Craig Kletzing
Craig Kletzing | |
|---|---|
| Born | Craig Allen Kletzing February 3, 1958 |
| Died | August 10, 2023 (aged 65) |
| Education | University of California, Berkeley (B.A.) University of California, San Diego (M.S., Ph.D.) |
| Known for | NASA Van Allen Probes mission (EMFISIS) NASA TRACERS mission |
| Spouse | Jeanette Welch |
| Awards | Fellow of the American Physical Society (2022) |
| Scientific career | |
| Fields | Plasma physics, Space physics |
| Thesis | Auroral electron time dispersion (1989) |
| Academic advisors | Carl E. McIlwain Roy B. Torbert |
Craig Allen Kletzing (February 3, 1958 – August 10, 2023) was an American plasma physicist and professor at the University of Iowa, known for his work in space plasmas and laboratory plasmas. He conducted pioneering work in kinetic Alfvén waves, developed instruments for various NASA missions, and taught college level physics.
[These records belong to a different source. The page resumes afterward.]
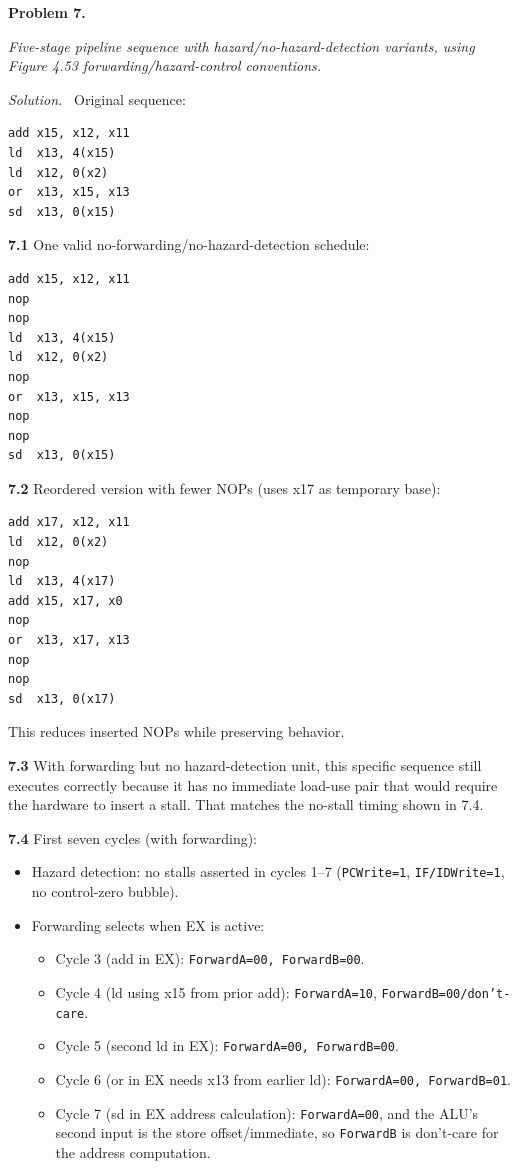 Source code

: \documentclass[12pt]{article}
\newcommand{\problem}[1]{\vspace{0.8em}\noindent\textbf{Problem #1.}\vspace{0.35em}}
\newenvironment{solution}{\par\noindent\textit{Solution.}\ }{\par\vspace{1.1em}}
\newcommand{\subproblem}[1]{\par\vspace{0.45em}\noindent\textbf{#1}\quad}
\newcommand{\assigntext}[1]{\par\vspace{0.25em}\small\textit{#1}\par\vspace{0.35em}}
\begin{document}
\problem{7}
\assigntext{Five-stage pipeline sequence with hazard/no-hazard-detection variants, using Figure 4.53 forwarding/hazard-control conventions.}

\begin{solution}
Original sequence:
\begin{verbatim}
add x15, x12, x11
ld  x13, 4(x15)
ld  x12, 0(x2)
or  x13, x15, x13
sd  x13, 0(x15)
\end{verbatim}

\subproblem{7.1}
One valid no-forwarding/no-hazard-detection schedule:
\begin{verbatim}
add x15, x12, x11
nop
nop
ld  x13, 4(x15)
ld  x12, 0(x2)
nop
or  x13, x15, x13
nop
nop
sd  x13, 0(x15)
\end{verbatim}

\subproblem{7.2}
Reordered version with fewer NOPs (uses x17 as temporary base):
\begin{verbatim}
add x17, x12, x11
ld  x12, 0(x2)
nop
ld  x13, 4(x17)
add x15, x17, x0
nop
or  x13, x17, x13
nop
nop
sd  x13, 0(x17)
\end{verbatim}
This reduces inserted NOPs while preserving behavior.

\subproblem{7.3}
With forwarding but no hazard-detection unit, this specific sequence still executes correctly because it has no immediate load-use pair that would require the hardware to insert a stall. That matches the no-stall timing shown in 7.4.

\subproblem{7.4}
First seven cycles (with forwarding):
\begin{itemize}
\item Hazard detection: no stalls asserted in cycles 1--7 (\texttt{PCWrite=1}, \texttt{IF/IDWrite=1}, no control-zero bubble).
\item Forwarding selects when EX is active:
\begin{itemize}
\item Cycle 3 (add in EX): \texttt{ForwardA=00, ForwardB=00}.
\item Cycle 4 (ld using x15 from prior add): \texttt{ForwardA=10}, \texttt{ForwardB=00/don't-care}.
\item Cycle 5 (second ld in EX): \texttt{ForwardA=00, ForwardB=00}.
\item Cycle 6 (or in EX needs x13 from earlier ld): \texttt{ForwardA=00, ForwardB=01}.
\item Cycle 7 (sd in EX address calculation): \texttt{ForwardA=00}, and the ALU's second input is the store offset/immediate, so \texttt{ForwardB} is don't-care for the address computation.
\end{itemize}
\end{itemize}


\end{solution}
\end{document}

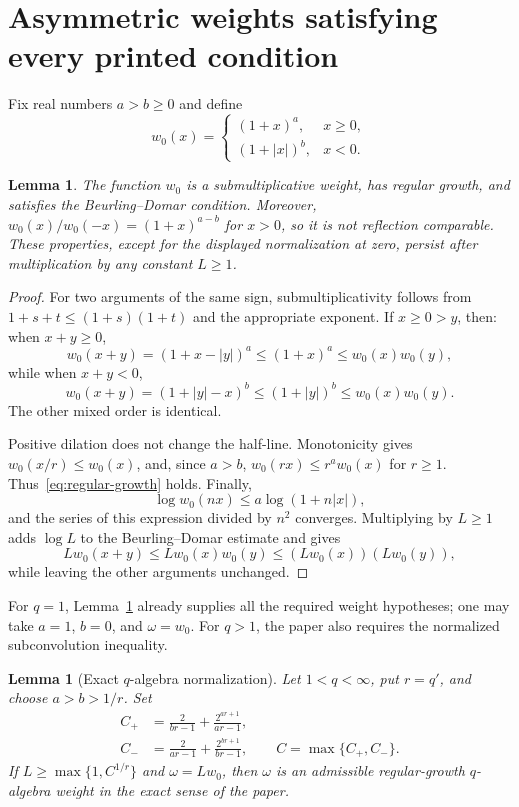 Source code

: \documentclass[11pt]{article}
\newtheorem{lemma}[theorem]{Lemma}
\begin{document}
\section{Asymmetric weights satisfying every printed condition}

Fix real numbers $a>b\ge0$ and define
\begin{equation}\label{eq:w0}
 w_0(x)=
 \begin{cases}
  (1+x)^a,&x\ge0,\\
  (1+|x|)^b,&x<0.
 \end{cases}
\end{equation}

\begin{lemma}\label{lem:basic-weight}
The function $w_0$ is a submultiplicative weight, has regular growth, and
satisfies the Beurling--Domar condition.  Moreover,
$w_0(x)/w_0(-x)=(1+x)^{a-b}$ for $x>0$, so it is not reflection comparable.
These properties, except for the displayed normalization at zero, persist
after multiplication by any constant $L\ge1$.
\end{lemma}

\begin{proof}
For two arguments of the same sign, submultiplicativity follows from
$1+s+t\le(1+s)(1+t)$ and the appropriate exponent.  If $x\ge0>y$, then:
when $x+y\ge0$,
\[
 w_0(x+y)=(1+x-|y|)^a\le(1+x)^a\le w_0(x)w_0(y),
\]
while when $x+y<0$,
\[
 w_0(x+y)=(1+|y|-x)^b\le(1+|y|)^b\le w_0(x)w_0(y).
\]
The other mixed order is identical.

Positive dilation does not change the half-line.  Monotonicity gives
$w_0(x/r)\le w_0(x)$, and, since $a>b$,
$w_0(rx)\le r^a w_0(x)$ for $r\ge1$.  Thus~\eqref{eq:regular-growth}
holds.  Finally,
\[
 \log w_0(nx)\le a\log(1+n|x|),
\]
and the series of this expression divided by $n^2$ converges.  Multiplying
by $L\ge1$ adds $\log L$ to the Beurling--Domar estimate and gives
\[
 Lw_0(x+y)\le Lw_0(x)w_0(y)\le (Lw_0(x))(Lw_0(y)),
\]
while leaving the other arguments unchanged.
\end{proof}

For $q=1$, Lemma~\ref{lem:basic-weight} already supplies all the required
weight hypotheses; one may take $a=1$, $b=0$, and $\omega=w_0$.  For
$q>1$, the paper also requires the normalized subconvolution inequality.

\begin{lemma}[Exact $q$-algebra normalization]\label{lem:qweight}
Let $1<q<\infty$, put $r=q'$, and choose $a>b>1/r$.  Set
\begin{align*}
 C_+&=\frac{2}{br-1}+\frac{2^{ar+1}}{ar-1},\\
 C_-&=\frac{2}{ar-1}+\frac{2^{br+1}}{br-1},
 \qquad C=\max\{C_+,C_-\}.
\end{align*}
If $L\ge\max\{1,C^{1/r}\}$ and $\omega=Lw_0$, then $\omega$ is an
admissible regular-growth $q$-algebra weight in the exact sense of the
paper.
\end{lemma}
\end{document}

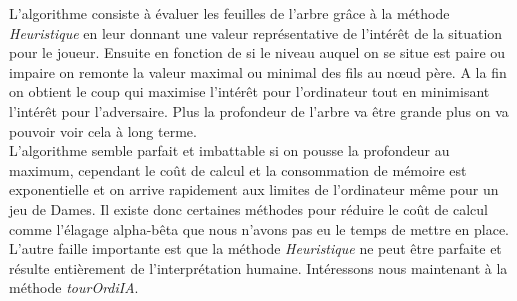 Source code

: \documentclass[12,french]{report}
\begin{document}
L'algorithme consiste à évaluer les feuilles de l'arbre grâce à la méthode \textit{Heuristique} en leur donnant une valeur représentative de l'intérêt de la situation pour le joueur. Ensuite en fonction de si le niveau auquel on se situe est paire ou impaire on remonte la valeur maximal ou minimal des fils au nœud père. A la fin on obtient le coup qui maximise l'intérêt pour l'ordinateur tout en minimisant l’intérêt pour l'adversaire. Plus la profondeur de l'arbre va être grande plus on va pouvoir voir cela à long terme.\\

L’algorithme semble parfait et imbattable si on pousse la profondeur au maximum, cependant le coût de calcul et la consommation de mémoire est exponentielle et on arrive rapidement aux limites de l'ordinateur même pour un jeu de Dames. Il existe donc certaines méthodes pour réduire le coût de calcul comme l'élagage alpha-bêta que nous n'avons pas eu le temps de mettre en place.\\

L'autre faille importante est que la méthode \textit{Heuristique} ne peut être parfaite et résulte entièrement de l'interprétation humaine. Intéressons nous maintenant à la méthode \textit{tourOrdiIA}.\\




%
%
%
%
%
\end{document}
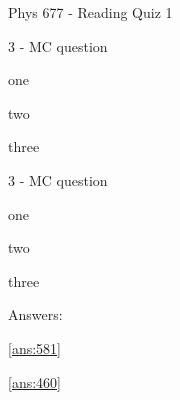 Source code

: \documentclass[letterpaper,10pt]{article}
\begin{document}
\begin{center}
{\Large Phys 677 - Reading Quiz 1}
\end{center}


\begin{compactenum}
    \begin{minipage}{\linewidth}
    \item 3 - MC question
    \begin{compactenum}
        \item \label{ans:581}one
        \item two
        \item three
    \end{compactenum}
    \end{minipage}

    \vspace{10pt}

    \begin{minipage}{\linewidth}
    \item 3 - MC question
    \begin{compactenum}
        \item one
        \item two
        \item \label{ans:460}three
    \end{compactenum}
    \end{minipage}

    \vspace{10pt}

\end{compactenum}

\clearpage
Answers:

  \ref{ans:581}

  \ref{ans:460}
\end{document}
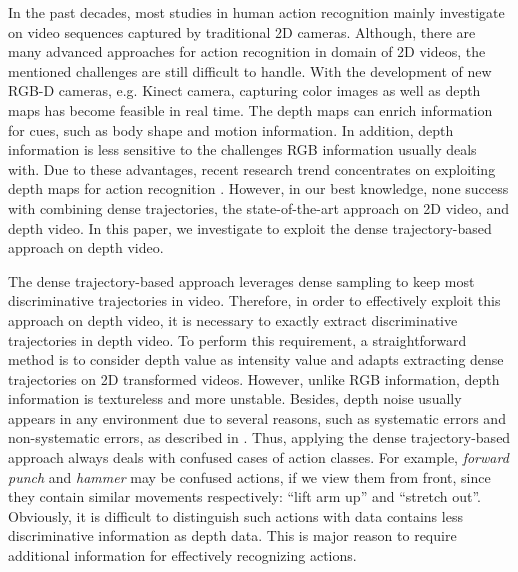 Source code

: \documentclass[final,3p,times,twocolumn]{elsarticle}
\begin{document}
In the past decades, most studies in human action recognition mainly investigate on video sequences captured by traditional 2D cameras.
Although, there are many advanced approaches for action recognition in domain of 2D videos, the mentioned challenges are still difficult to handle.
With the development of new RGB-D cameras, e.g. Kinect camera, capturing color images as well as depth maps has become feasible in real time.
The depth maps can enrich information for cues, such as body shape and motion information.
In addition, depth information is less sensitive to the challenges RGB information usually deals with.
Due to these advantages, recent research trend concentrates on exploiting depth maps for action recognition \cite{li2010action, wang2012mining, vieira2012stop, yang2012eigenjoints, yang2012recognizing, wang2012robust, xia2013spatio, oreifej2013hon4d}.
However, in our best knowledge, none success with combining dense trajectories, the state-of-the-art approach on 2D video, and depth video.
In this paper, we investigate to exploit the dense trajectory-based approach on depth video.

The dense trajectory-based approach leverages dense sampling to keep most discriminative trajectories in video.
Therefore, in order to effectively exploit this approach on depth video, it is necessary to exactly extract discriminative trajectories in depth video.
To perform this requirement, a straightforward method is to consider depth value as intensity value and adapts extracting dense trajectories on 2D transformed videos.
However, unlike RGB information, depth information is textureless and more unstable.
Besides, depth noise usually appears in any environment due to several reasons, such as systematic errors and non-systematic errors, as described in \cite{foix2011lock}.
Thus, applying the dense trajectory-based approach always deals with confused cases of action classes.
For example, \textit{forward punch} and \textit{hammer} may be confused actions, if we view them from front, since they contain similar movements respectively: ``lift arm up'' and ``stretch out''.
Obviously, it is difficult to distinguish such actions with data contains less discriminative information as depth data.
This is major reason to require additional information for effectively recognizing actions.
\end{document}
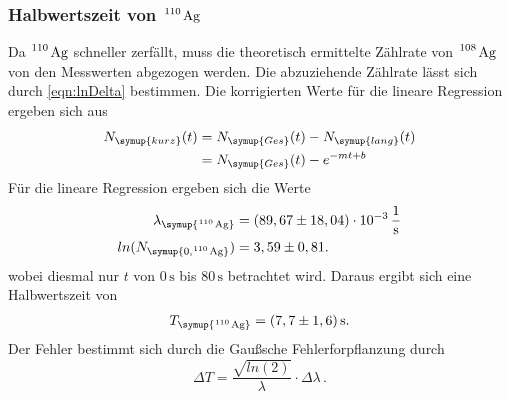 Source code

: \subsubsection{Halbwertszeit von $\ce{^110 Ag}$}
\label{sec:110Ag}
Da $\ce{^110 Ag}$ schneller zerfällt, muss die theoretisch ermittelte Zählrate von $\ce{^108 Ag}$ von den Messwerten
abgezogen werden. Die abzuziehende Zählrate lässt sich durch \autoref{eqn:lnDelta} bestimmen. Die korrigierten Werte
für die lineare Regression ergeben sich aus
\begin{align*}
  N_{\symup{kurz}}(t) &= N_{\symup{Ges}}(t) - N_{\symup{lang}}(t) \\
                      &= N_{\symup{Ges}}(t) - e^{-mt + b}
\end{align*}
Für die lineare Regression ergeben sich die Werte
\begin{align*}
  \lambda_{\symup{\ce{^110 Ag}}}  &= (89,67 \pm 18,04)\cdot 10^{-3}\,\frac{1}{\unit{\second}} \\
  ln(N_{\symup{0, \ce{^110 Ag}}}) &= 3,59 \pm 0,81. \\
\end{align*}
wobei diesmal nur $t$ von $0\,\unit{\second}$ bis $80\,\unit{\second}$ betrachtet wird.
Daraus ergibt sich eine Halbwertszeit von
\begin{align*}
  T_{\symup{\ce{^110 Ag}}} = (7,7 \pm 1,6)\,\unit{\second}.
\end{align*}
Der Fehler bestimmt sich durch die Gaußsche Fehlerforpflanzung durch
\begin{equation*}
  \Delta T = \frac{\sqrt{ln(2)}}{\lambda} \cdot \Delta \lambda\,. 
\end{equation*} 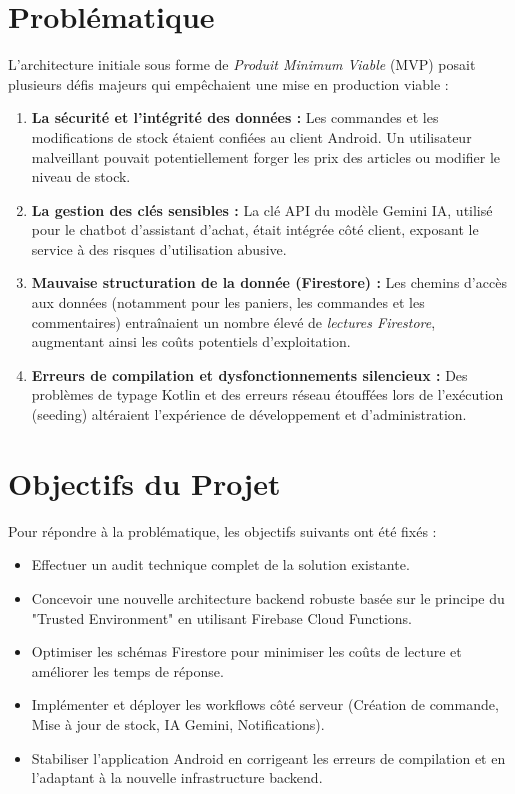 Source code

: \documentclass[12pt,a4paper]{report}
\begin{document}
\section{Problématique}
L'architecture initiale sous forme de \textit{Produit Minimum Viable} (MVP) posait plusieurs défis majeurs qui empêchaient une mise en production viable :
\begin{enumerate}
    \item \textbf{La sécurité et l'intégrité des données :} Les commandes et les modifications de stock étaient confiées au client Android. Un utilisateur malveillant pouvait potentiellement forger les prix des articles ou modifier le niveau de stock.
    \item \textbf{La gestion des clés sensibles :} La clé API du modèle Gemini IA, utilisé pour le chatbot d'assistant d'achat, était intégrée côté client, exposant le service à des risques d'utilisation abusive.
    \item \textbf{Mauvaise structuration de la donnée (Firestore) :} Les chemins d'accès aux données (notamment pour les paniers, les commandes et les commentaires) entraînaient un nombre élevé de \textit{lectures Firestore}, augmentant ainsi les coûts potentiels d'exploitation.
    \item \textbf{Erreurs de compilation et dysfonctionnements silencieux :} Des problèmes de typage Kotlin et des erreurs réseau étouffées lors de l'exécution (seeding) altéraient l'expérience de développement et d'administration.
\end{enumerate}

\section{Objectifs du Projet}
Pour répondre à la problématique, les objectifs suivants ont été fixés :
\begin{itemize}
    \item Effectuer un audit technique complet de la solution existante.
    \item Concevoir une nouvelle architecture backend robuste basée sur le principe du "Trusted Environment" en utilisant Firebase Cloud Functions.
    \item Optimiser les schémas Firestore pour minimiser les coûts de lecture et améliorer les temps de réponse.
    \item Implémenter et déployer les workflows côté serveur (Création de commande, Mise à jour de stock, IA Gemini, Notifications).
    \item Stabiliser l'application Android en corrigeant les erreurs de compilation et en l'adaptant à la nouvelle infrastructure backend.
\end{itemize}
\end{document}
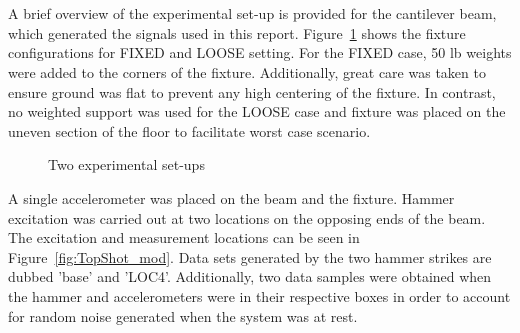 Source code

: \documentclass[paper=a4, fontsize=12pt]{scrartcl} %
\begin{document}
\\
\\
A brief overview of the experimental set-up is provided for the cantilever beam, which generated the signals used in this report. Figure~\ref{fig:ExperimentSetup} shows the fixture configurations for FIXED and LOOSE setting. For the FIXED case, 50 lb weights were added to the corners of the fixture. Additionally, great care was taken to ensure ground was flat to prevent any high centering of the fixture.  In contrast, no weighted support was used for the LOOSE case and fixture was placed on the uneven section of the floor to facilitate worst case scenario.
%
	\begin{figure}[H]
		\centering
		\quad
		\caption{Two experimental set-ups}
		\label{fig:ExperimentSetup}
	\end{figure}
%
A single accelerometer was placed on the beam and the fixture. Hammer excitation was carried out at two locations on the opposing ends of the beam. The excitation and measurement locations can be seen in Figure~\ref{fig:TopShot_mod}. Data sets generated by the two hammer strikes are dubbed 'base' and 'LOC4'. Additionally, two data samples were obtained when the hammer and accelerometers were in their respective boxes in order to account for random noise generated when the system was at rest.
\end{document}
Kletzing was a principal investigator of the Electric and Magnetic Field Instrument Suite and Integrated Science (EMFISIS) unit aboard NASA's Van Allen Probes, and a co-investigator of the electric and magnetic Fields Suite aboard NASA's Magnetospheric Multiscale Mission. In 2019, NASA selected to fund Kletzing's Tandem Reconnection and Cusp Electrodynamics Reconnaissance Satellites (TRACERS) mission proposal as part of the agency's Small Explorer Program.